Devletin baskısı onun bugünkü politikasının temel bileşenidir. Bu savaş ilanı, mücadele eden bütün insanlara karşıdır ve Yunanistan Devleti’nin on yıllardır devam eden teslimiyet dayatmasının, toplumsal ve sınıfsal direnişin zaptedilmesinin sistematik girişiminin bir parçasıdır. Ve bu girişim geçen yıllar boyunca kitlesel eylemlilikler, isyanlar, mücadeleler tarafından engellenmiştir.
Devlete ve kapitalist gaddarlığa, gücümüz olan dayanışmayla karşılık verelim. Toplumsal ve sınıfsal dayanışmayı yeniden canlandıralım. Devlet ve sermaye tarafından ortaya çıkarılan ve beslenilen savaşa, milliyetçiliğe ve faşizme karşı verilecek tek gerçek cevap toplumsal ve sınıfsal örgütlülüktür. Gelin, sistemin sömürüye ve baskıya karşı bir iyileştirme sunacağı hayaline kapılmayarak ve herhangi bir hükümetin faşizme karşı gerçek bir engel inşa edeceği fikrine inanmayarak enternasyonalizm ve dayanışmayla, ezilenlerle beraber mücadele edelim. Eşit, adaletli, dayanışma içinde olan bir toplum yaratmak için yerel güçler ve göçmenler, işçiler ve öğrenciler; gelin, beraber mücadele verelim.

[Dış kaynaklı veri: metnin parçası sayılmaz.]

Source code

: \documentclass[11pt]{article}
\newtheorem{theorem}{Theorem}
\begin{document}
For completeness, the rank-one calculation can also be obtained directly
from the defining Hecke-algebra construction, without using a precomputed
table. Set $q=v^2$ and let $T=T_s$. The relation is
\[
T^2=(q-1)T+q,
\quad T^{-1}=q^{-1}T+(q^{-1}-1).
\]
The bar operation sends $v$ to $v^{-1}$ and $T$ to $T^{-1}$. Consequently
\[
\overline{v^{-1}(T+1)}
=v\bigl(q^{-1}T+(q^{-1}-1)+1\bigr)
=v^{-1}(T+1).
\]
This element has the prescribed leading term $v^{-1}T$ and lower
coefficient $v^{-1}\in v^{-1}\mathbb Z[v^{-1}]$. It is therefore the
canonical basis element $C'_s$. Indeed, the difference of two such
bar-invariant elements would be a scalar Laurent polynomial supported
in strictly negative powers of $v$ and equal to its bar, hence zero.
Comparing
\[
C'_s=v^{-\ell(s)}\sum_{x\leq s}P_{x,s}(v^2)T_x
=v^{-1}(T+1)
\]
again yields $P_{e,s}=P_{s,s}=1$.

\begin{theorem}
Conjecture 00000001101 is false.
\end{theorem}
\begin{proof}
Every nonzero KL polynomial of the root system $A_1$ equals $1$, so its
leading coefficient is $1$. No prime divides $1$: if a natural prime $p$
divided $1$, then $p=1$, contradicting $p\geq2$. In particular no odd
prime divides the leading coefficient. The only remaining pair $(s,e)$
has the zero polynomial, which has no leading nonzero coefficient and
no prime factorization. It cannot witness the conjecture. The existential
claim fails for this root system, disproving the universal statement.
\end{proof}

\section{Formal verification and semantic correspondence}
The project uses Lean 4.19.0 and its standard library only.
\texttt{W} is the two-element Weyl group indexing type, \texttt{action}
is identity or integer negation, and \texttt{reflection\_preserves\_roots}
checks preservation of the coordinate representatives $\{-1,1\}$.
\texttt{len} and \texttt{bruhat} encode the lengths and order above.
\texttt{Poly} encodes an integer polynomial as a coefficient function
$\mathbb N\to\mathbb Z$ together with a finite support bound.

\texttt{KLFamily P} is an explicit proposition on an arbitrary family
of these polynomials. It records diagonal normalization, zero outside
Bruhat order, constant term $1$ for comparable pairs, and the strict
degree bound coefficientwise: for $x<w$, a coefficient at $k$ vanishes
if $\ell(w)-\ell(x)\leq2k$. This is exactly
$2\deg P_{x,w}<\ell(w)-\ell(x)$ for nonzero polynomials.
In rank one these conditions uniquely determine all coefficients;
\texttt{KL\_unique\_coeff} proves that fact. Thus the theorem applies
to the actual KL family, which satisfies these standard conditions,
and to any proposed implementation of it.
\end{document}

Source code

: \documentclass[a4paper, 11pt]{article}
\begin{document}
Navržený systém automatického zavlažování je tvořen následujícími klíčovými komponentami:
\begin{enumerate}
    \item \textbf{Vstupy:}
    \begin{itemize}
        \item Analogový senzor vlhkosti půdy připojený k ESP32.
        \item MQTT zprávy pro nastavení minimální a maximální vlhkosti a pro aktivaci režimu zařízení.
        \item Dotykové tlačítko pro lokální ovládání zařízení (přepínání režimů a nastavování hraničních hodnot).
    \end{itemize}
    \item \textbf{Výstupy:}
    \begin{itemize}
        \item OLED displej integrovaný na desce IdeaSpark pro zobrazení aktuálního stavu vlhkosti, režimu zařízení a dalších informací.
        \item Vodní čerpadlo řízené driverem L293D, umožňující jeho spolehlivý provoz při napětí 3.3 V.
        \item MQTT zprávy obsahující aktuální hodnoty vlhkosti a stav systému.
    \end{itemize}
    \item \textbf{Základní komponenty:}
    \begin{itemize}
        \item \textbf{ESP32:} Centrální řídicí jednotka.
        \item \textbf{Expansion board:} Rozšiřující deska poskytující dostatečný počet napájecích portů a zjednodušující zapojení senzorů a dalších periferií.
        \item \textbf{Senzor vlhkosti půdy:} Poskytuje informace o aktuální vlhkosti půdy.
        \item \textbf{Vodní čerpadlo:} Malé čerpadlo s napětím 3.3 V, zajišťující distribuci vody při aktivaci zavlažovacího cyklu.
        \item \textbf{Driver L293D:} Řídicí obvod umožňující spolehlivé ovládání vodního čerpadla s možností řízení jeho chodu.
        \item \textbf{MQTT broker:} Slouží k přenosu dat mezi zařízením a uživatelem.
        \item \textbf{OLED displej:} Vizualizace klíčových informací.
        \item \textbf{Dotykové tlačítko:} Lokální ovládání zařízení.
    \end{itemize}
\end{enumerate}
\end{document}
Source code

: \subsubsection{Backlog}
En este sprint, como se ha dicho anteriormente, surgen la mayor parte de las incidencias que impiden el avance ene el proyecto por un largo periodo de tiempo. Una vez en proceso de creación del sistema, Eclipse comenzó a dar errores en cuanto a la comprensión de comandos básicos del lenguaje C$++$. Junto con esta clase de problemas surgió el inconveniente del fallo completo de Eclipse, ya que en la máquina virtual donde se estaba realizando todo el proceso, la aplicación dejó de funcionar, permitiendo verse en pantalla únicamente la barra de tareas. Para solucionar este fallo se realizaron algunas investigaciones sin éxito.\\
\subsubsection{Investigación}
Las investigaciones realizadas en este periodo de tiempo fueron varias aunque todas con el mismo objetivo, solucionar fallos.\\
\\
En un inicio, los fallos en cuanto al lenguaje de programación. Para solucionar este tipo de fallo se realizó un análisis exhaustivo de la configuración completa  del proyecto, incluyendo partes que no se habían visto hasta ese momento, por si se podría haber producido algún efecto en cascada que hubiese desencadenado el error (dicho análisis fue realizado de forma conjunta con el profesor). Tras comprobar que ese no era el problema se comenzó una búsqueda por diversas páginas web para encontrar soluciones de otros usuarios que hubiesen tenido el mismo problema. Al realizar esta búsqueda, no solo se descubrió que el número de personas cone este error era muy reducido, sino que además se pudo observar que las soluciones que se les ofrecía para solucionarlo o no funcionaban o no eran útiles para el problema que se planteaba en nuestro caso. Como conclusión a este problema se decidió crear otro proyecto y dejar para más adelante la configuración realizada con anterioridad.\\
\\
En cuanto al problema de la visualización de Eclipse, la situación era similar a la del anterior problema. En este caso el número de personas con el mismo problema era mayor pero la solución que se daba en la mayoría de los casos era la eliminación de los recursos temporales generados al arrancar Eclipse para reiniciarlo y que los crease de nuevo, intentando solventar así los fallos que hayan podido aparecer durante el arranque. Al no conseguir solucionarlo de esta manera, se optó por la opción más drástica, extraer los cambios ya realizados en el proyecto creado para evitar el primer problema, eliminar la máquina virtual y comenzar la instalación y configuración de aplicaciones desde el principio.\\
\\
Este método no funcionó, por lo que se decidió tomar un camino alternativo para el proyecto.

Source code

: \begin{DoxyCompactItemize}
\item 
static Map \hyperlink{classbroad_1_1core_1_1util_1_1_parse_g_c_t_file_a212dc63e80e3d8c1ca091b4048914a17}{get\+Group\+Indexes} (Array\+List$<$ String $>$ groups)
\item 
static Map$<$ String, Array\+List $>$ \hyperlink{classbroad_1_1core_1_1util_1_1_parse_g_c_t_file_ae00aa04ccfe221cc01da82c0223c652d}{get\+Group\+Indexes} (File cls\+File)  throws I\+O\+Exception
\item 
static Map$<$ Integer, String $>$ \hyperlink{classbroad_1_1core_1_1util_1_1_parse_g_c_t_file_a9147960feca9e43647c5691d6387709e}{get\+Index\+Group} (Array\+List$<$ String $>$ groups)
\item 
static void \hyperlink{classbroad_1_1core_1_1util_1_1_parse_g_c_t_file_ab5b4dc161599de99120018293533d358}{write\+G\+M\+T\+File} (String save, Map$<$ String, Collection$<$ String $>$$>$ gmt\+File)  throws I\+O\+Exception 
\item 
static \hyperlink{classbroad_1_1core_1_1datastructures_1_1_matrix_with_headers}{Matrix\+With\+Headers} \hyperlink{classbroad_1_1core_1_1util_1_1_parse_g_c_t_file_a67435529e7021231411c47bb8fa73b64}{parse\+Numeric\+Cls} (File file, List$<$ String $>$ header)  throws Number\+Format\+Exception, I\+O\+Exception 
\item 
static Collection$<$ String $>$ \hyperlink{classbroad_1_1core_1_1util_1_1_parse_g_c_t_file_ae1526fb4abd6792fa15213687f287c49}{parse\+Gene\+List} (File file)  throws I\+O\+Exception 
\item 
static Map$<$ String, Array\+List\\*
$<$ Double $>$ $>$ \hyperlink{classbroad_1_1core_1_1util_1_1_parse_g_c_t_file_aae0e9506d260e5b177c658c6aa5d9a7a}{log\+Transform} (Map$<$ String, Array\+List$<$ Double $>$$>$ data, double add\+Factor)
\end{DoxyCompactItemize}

Pavlos Fyssas’ın 18 Eylül 2013’te Atina Keratsini’deki katledilişini unutmuyoruz.
S. Luqman’ın Al Grigoropoulos’un, Zak Kostopoulos’un ve P. Zifle’nin katledildiğini unutmuyoruz.
Göçmenlere, işgal evcilere karşı, kolektif alanlara, anarşistlere ve anti faşistlere karşı yapılan sayısız kanlı saldırıları unutmuyoruz.